Ardent glanced up from her heap of messages to look at her Sun prince. He was reading their copy of Venodeveve’s book on channeling. “Did any of your siblings seduce a Moon Host fey recently, do you know?”
“Not that I’m aware of. Most of them don’t keep me in the loop of their affairs, though. I’d only be sure that Ama and Tiqo hadn’t,” Miro said. “Why do you ask?” Ardent explained about the rumors, and he shook his head. “If he joined Sun Host any time prior to a week ago, he must have done so with extreme discretion. Even I would have heard about the defection of your Queen’s grandson. It’s the sort of triumph my mother would take great pride in announcing. Via twenty-foot letters of burning aether, for instance. There’d have to be a compelling reason for her not to do so.”
Ardent wrinkled her nose and dispatched another message to Katsura. “He says probably not. So what shenanigans should I be expecting at the party tonight?”
“Oh, the usual shenanigans.”
“Thanks, that is so reassuring. Could you be a whisker more specific?”
“Fallen loves tormenting her new toy. I think she’s been waiting all her life to have a fey that helpless at her command. It’s kind of adorable in a cruel way.”
“‘Adorable’? Seriously, what is wrong with you?”
“Maybe adorable is the wrong word. It’s entertaining. And different. It takes a lot of different to stand out in the Etherium. You know how we are.”
“I sure know why I left, in case I was in any danger of forgetting.”
“You’re the one who chose to come back. If you didn’t want to see slaves treated like slaves then why’d you take one?”
“I was drunk on power lust. Apparently even this is not enough to sober me up. Still drunk.”
“Ooooh, what’s it like?”
“Incredible. I don’t need to humiliate or torture him to channel power from him, though.”
“So you’re trying to tell me that ripping aether through his body is not torture? Because it sure looks like torture when Fallen does it.”
Then Fallen is doing it wrong, Ardent thought, but didn’t send. “Fine.

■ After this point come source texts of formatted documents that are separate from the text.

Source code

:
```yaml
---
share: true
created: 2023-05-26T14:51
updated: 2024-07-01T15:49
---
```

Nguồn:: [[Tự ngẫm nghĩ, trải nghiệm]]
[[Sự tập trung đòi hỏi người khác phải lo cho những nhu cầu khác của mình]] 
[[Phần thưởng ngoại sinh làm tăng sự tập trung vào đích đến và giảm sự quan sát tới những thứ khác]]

I don’t have to torture him other than by channeling. And besides, I have to be careful about it. He’s High Court. I might break him. Why are we talking about this? Is Fallen going to be torturing Jinokimijin at a party purportedly held in my honor?”
“Probably. Everyone enjoys the show. Well, everyone else does, anyway. You know how it goes: ‘he’s foolish, he’s Sun Host, he deserves it’.”
Ardent looked at the heap of messages in her lap, and abruptly swept them all away in a cloud of ash and smoke. Miro looked up from his reading. “My lady?”
She sighed. “It’s…” not all right. “Moon Etherium.” She wrote back to Katsura, “Thanks for the warning, sugar. And for the offer of clothes. We’ll be by shortly to pick it up, if now’s good.” She rose from the couch and offered Miro her hand. “I hate to say it, but I think you were right about that leash, sugar. It’s gonna be bad.”